I suspect the original result is incorrect, we cannot prove %N to be non-negative. But I'm pretty sure I missed something...

Copy link
Member

Choose a reason for hiding this comment

The reason will be displayed to describe this comment to others. Learn more.

The original result is correct in the sense that %N should be be interpreted as an unsigned integer, i.e. always non-negative. It is compared to %add19 which has an nuw flag which means %i.043 will never have the same value in different iterations (and since %mul and %A are invariant, also %add and %arrayidx).

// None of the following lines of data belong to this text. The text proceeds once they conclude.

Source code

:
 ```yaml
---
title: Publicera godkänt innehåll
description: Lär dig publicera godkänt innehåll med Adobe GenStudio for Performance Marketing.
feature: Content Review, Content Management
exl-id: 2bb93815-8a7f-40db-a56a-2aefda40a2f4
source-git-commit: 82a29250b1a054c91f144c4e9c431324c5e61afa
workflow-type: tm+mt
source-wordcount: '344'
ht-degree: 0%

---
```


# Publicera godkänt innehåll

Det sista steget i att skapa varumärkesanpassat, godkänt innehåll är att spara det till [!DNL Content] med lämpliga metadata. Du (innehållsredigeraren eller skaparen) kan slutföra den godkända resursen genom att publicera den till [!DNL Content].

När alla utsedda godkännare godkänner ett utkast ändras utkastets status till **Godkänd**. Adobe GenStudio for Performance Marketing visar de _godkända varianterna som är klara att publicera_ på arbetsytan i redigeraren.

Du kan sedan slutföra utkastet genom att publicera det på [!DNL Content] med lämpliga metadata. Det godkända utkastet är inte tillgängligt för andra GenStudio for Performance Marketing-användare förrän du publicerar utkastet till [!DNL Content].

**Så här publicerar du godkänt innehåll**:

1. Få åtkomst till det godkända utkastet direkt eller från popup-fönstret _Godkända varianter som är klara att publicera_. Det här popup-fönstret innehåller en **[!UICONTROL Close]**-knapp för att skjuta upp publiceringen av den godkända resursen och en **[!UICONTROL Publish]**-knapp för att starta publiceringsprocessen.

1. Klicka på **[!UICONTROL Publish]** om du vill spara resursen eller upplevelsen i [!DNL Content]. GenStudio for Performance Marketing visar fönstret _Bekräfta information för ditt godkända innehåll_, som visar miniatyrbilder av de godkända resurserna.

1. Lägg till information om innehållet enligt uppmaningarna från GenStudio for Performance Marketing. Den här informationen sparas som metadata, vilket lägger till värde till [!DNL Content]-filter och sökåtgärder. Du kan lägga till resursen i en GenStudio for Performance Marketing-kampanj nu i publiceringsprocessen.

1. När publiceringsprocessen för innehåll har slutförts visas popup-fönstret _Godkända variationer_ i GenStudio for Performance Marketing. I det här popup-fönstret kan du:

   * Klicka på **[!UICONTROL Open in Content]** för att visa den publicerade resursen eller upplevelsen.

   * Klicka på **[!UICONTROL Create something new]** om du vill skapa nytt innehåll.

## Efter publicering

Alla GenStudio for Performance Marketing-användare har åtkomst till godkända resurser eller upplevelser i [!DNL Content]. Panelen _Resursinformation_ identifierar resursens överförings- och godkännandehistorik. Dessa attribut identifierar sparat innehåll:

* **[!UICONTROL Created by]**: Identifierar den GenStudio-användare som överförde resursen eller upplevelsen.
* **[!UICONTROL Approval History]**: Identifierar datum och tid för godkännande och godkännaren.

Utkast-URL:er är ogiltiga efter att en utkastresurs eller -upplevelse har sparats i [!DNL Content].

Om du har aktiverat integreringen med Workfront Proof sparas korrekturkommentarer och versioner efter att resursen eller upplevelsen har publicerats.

%N can be larger than INT32_MAX which woud indeed be negative in a signed interpretation. But do we want to only consider signed loop indiction variables?

Copy link
Member

Choose a reason for hiding this comment

The reason will be displayed to describe this comment to others. Learn more.

So, what happens when %N is INT32_MIN? When %h.045 is 0, %mul is also 0, and %add has the same value as %i.043.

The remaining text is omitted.